Piece by Peter Benson in Philosophy Now (posted on Facebook by ex-MoQer David Morey) – Marshall McLuhan on the Mobile Phone.
Unsurprising to find McLuhan on the money when it comes to the social effects of our communications age but, for me, a couple of interesting points on value and memetics.
Print is the technology of individualism” (The Gutenberg Galaxy pp.157-8) whereas with [mobile technology and the net], the tendency is once more towards interconnected thinking in a community of minds, and so perhaps less ‘free ideation’.
Less free, notice. It’s the usual Darwinian call for evolutionary balance between fidelity and fecundity. If it is too easy to copy patterns of information in hi-fidelity it is harder for mutations to be introduced in ways that create new value. Too hard is obvious, but too easy is not good. Less is more. Life’s just complicated enough. McLuhan continues:
It is important to recognize the subtlety of McLuhan’s views. He is not saying that modern technology distorts an original human nature, which must be protected from such distortions. Instead, from the moment humans began to create tools, our nature was shaped by the tools we used. The silent reading of texts proliferated after Gutenberg’s invention. This activity is not ‘natural’, in the sense of resulting through evolution from the necessities of survival; but it can be regarded as having value, conferred on it by our judgement as individuals and as a society. [His emphasis]
It is entirely possible that a future society could reverse this judgement; but in the interim we need to give consideration to the potential change in our values due to actual changes in our dominant communications media. [My emphasis]
Did we ever need a little conservatism to moderate mediation in the mix. The art of editing.
I find the claim that “print is the technology of individualism” plausible, but I’m not so sure about the idea that the internet and iPhones tend “more towards interconnected thinking in a community of minds.” I’m a huge fan of the so-called Toronto School of McLuhan, Innis, Havelock and a hanger-on like Ong, but I’m not convinced that “interconnected” is the right word. The trouble is that the possible “loss of freedom” to thinking that the new technology seems to lend itself to isn’t the same as the oral situation to which the creation of the alphabet was a “gain of freedom.”
Actually, the word that bugs me more is probably “community.” For the struggle in political philosophy since the Enlightenment has been between Rousseauian nostalgists of the ancient polis and Mandevillian metropolitan progressivists. The impact of a wide range of cultural and technological factors on the struggle must be taken into account, but what has motivated nostalgists like MacIntyre and Charles Taylor has been a sense that we are losing the social glue that holds us together. Optimists about the Digital Revolution talk about increased “connection,” but I tend to side with the pessimists, that this connection is already run through the wringer of an anti-intellectual individualism (that is not, I would emphasize, to be conflated with the anti-intellectualism of American neoconservativism).

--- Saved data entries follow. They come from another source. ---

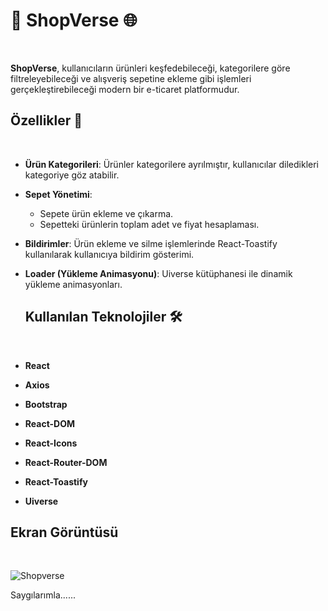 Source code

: # 🚀 ShopVerse  🌐
<br/>

**ShopVerse**, kullanıcıların ürünleri keşfedebileceği, kategorilere göre filtreleyebileceği ve 
alışveriş sepetine ekleme gibi işlemleri gerçekleştirebileceği modern bir e-ticaret platformudur.  



## Özellikler  📌
<br/>

- **Ürün Kategorileri**: Ürünler kategorilere ayrılmıştır, kullanıcılar diledikleri kategoriye göz atabilir.  
- **Sepet Yönetimi**:  
  - Sepete ürün ekleme ve çıkarma.  
  - Sepetteki ürünlerin toplam adet ve fiyat hesaplaması.  
- **Bildirimler**: Ürün ekleme ve silme işlemlerinde React-Toastify kullanılarak kullanıcıya bildirim gösterimi.  
- **Loader (Yükleme Animasyonu)**: Uiverse kütüphanesi ile dinamik yükleme animasyonları.



  ## Kullanılan Teknolojiler  🛠️
  <br/>
  
- **React**  
- **Axios**  
- **Bootstrap**  
- **React-DOM**  
- **React-Icons**  
- **React-Router-DOM**  
- **React-Toastify**  
- **Uiverse** 



 ## Ekran Görüntüsü
   <br/>


![Shopverse](https://github.com/user-attachments/assets/161c0d63-02e1-4a15-9291-857de5909137)


Saygılarımla......





   
 
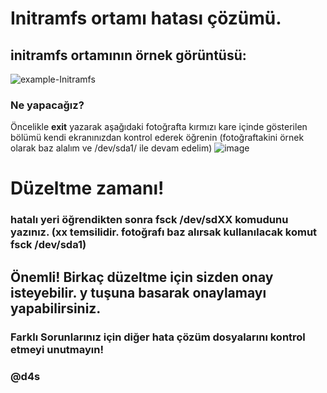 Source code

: # Initramfs ortamı hatası çözümü.


## initramfs ortamının örnek görüntüsü:
![example-Initramfs](https://github.com/user-attachments/assets/990242b8-6b54-4ea5-9621-5a17fa25811e)

### Ne yapacağız?
  Öncelikle  **exit**  yazarak aşağıdaki fotoğrafta kırmızı kare içinde gösterilen bölümü kendi ekranınızdan kontrol ederek öğrenin 
  (fotoğraftakini örnek olarak baz alalım ve /dev/sda1/  ile devam edelim)
  ![image](https://github.com/user-attachments/assets/fb6f9f8b-5c2a-4575-b2d6-d6d2877cf70b)

# Düzeltme zamanı!
### hatalı yeri öğrendikten sonra **fsck /dev/sdXX** komudunu yazınız. (xx temsilidir. fotoğrafı baz alırsak kullanılacak komut **fsck /dev/sda1**)
## Önemli! Birkaç düzeltme için sizden onay isteyebilir. **y** tuşuna basarak onaylamayı yapabilirsiniz.


### Farklı Sorunlarınız için diğer hata çözüm dosyalarını kontrol etmeyi unutmayın!
### @d4s
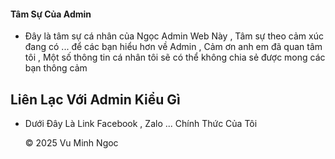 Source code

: #### Tâm Sự Của Admin

  - Đây là tâm sự cá nhân của Ngọc Admin Web Này , Tâm sự theo cảm xúc đang có ... để các bạn hiểu hơn về Admin , Cảm ơn anh em đã quan tâm tôi , Một số thông tin cá nhân tôi sẽ có thể không chia sẻ được mong các bạn thông cảm

## Liên Lạc Với Admin Kiểu Gì
  - Dưới Đây Là Link Facebook , Zalo ... Chính Thức Của Tôi


       ©️ 2025 Vu Minh Ngoc
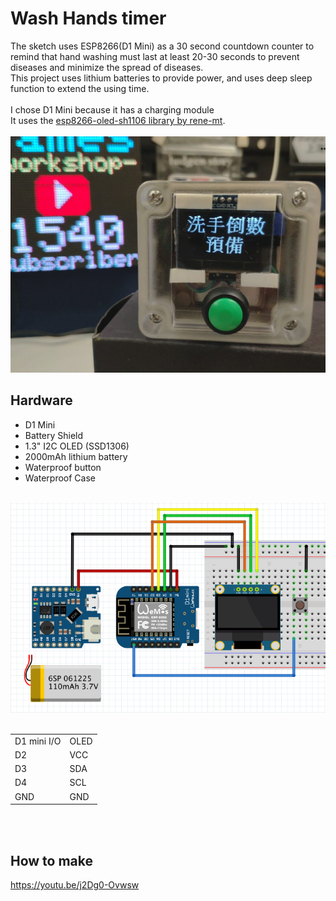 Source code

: # Wash Hands timer
The sketch uses ESP8266(D1 Mini) as a 30 second countdown counter to remind that hand washing must last at least 20-30 seconds to prevent diseases and minimize the spread of diseases. <BR>
This project uses lithium batteries to provide power, and uses deep sleep function to extend the using time.<BR><BR>
I chose D1 Mini because it has a charging module<BR>
It uses the <a href="https://github.com/rene-mt/esp8266-oled-sh1106">esp8266-oled-sh1106 library by rene-mt</a>.<BR><BR>
![github](https://github.com/James-workshop/Wash-Hands-timer/blob/master/Wash_Hands_timer.jpeg "Wash Hands timer") <BR>

## Hardware<BR>
* D1 Mini <BR>
* Battery Shield<BR>
* 1.3" I2C OLED (SSD1306)<BR>
* 2000mAh lithium battery<BR>
* Waterproof button <BR>
* Waterproof Case<BR><BR>
  
![github](https://github.com/James-workshop/Wash-Hands-timer/blob/master/Schematic.png "Wash Hands timer") <BR><BR>
  
  <table>
    <tr>
        <td>D1 mini I/O</td>
        <td>OLED</td>
    </tr>
    <tr>
        <td>D2</td>
        <td>VCC</td>
    </tr>
    <tr>
        <td>D3</td>
        <td>SDA</td>
    </tr>
    <tr>
        <td>D4</td>
        <td>SCL</td>
    </tr>
    <tr>
        <td>GND</td>
        <td>GND</td>
    </tr>
</table><BR><BR>
  
## How to make<BR>
  <a href="https://youtu.be/j2Dg0-Ovwsw">https://youtu.be/j2Dg0-Ovwsw</a>
  
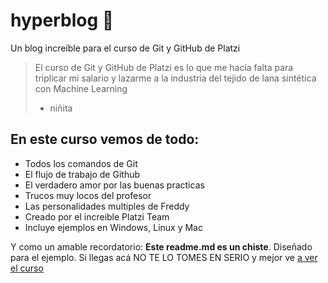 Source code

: # hyperblog 💚
Un blog increíble para el curso de Git y GitHub de Platzi
> El curso de Git y GitHub de Platzi es lo que me hacía falta para triplicar mi salario y lazarme a la industria del tejido de lana sintética con Machine Learning
> - niñita

## En este curso vemos de todo:
* Todos los comandos de Git
* El flujo de trabajo de Github
* El verdadero amor por las buenas practicas
* Trucos muy locos del profesor
* Las personalidades multiples de Freddy
* Creado por el increible Platzi Team
* Incluye ejemplos en Windows, Linux y Mac


Y como un amable recordatorio: **Este readme.md es un chiste**. Diseñado para el ejemplo. Si llegas acá NO TE LO TOMES EN SERIO y mejor ve [a ver el curso](https://platzi.com/clases/git-github/ "a ver el curso") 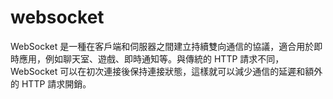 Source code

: # websocket
WebSocket 是一種在客戶端和伺服器之間建立持續雙向通信的協議，適合用於即時應用，例如聊天室、遊戲、即時通知等。與傳統的 HTTP 請求不同，WebSocket 可以在初次連接後保持連接狀態，這樣就可以減少通信的延遲和額外的 HTTP 請求開銷。
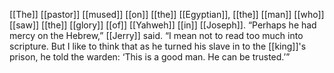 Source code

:[[The]] [[pastor]] [[mused]] [[on]] [[the]] [[Egyptian]], [[the]] [[man]] [[who]] [[saw]] [[the]] [[glory]] [[of]] [[Yahweh]] [[in]] [[Joseph]]. “Perhaps he had mercy on the Hebrew,” [[Jerry]] said. “I mean not to read too much into scripture. But I like to think that as he turned his slave in to the [[king]]'s prison, he told the warden: ‘This is a good man. He can be trusted.’” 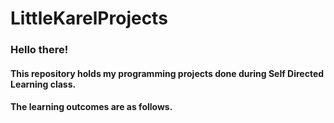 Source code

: # LittleKarelProjects
### Hello there!
#### This repository holds my programming projects done during Self Directed Learning class.
#### The learning outcomes are as follows.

What we get, I think, is less free, but more like a bunch of insular monads thinking they are unique but unwittingly all doing the same thing. I.e., not an interconnected community. Whereas in what Havelock calls “primary oral cultures” there’s a greater uniformity in belief because of the constraints of memory on cultural reproduction, we might be headed past the burst of diversity caused by literacy into what we might call a “post-secondary oral culture”: literacy made possible democratic individualism by making the reflective life possible, but the internet is making the unreflective life plausible (rather than recede as liberal progressivists had hoped).
“What we get, I think, is less free, but more like a bunch of insular monads thinking they are unique but unwittingly all doing the same thing.”
Exactly Matt. I think that’s what I said. (All copying, insufficient mutation.)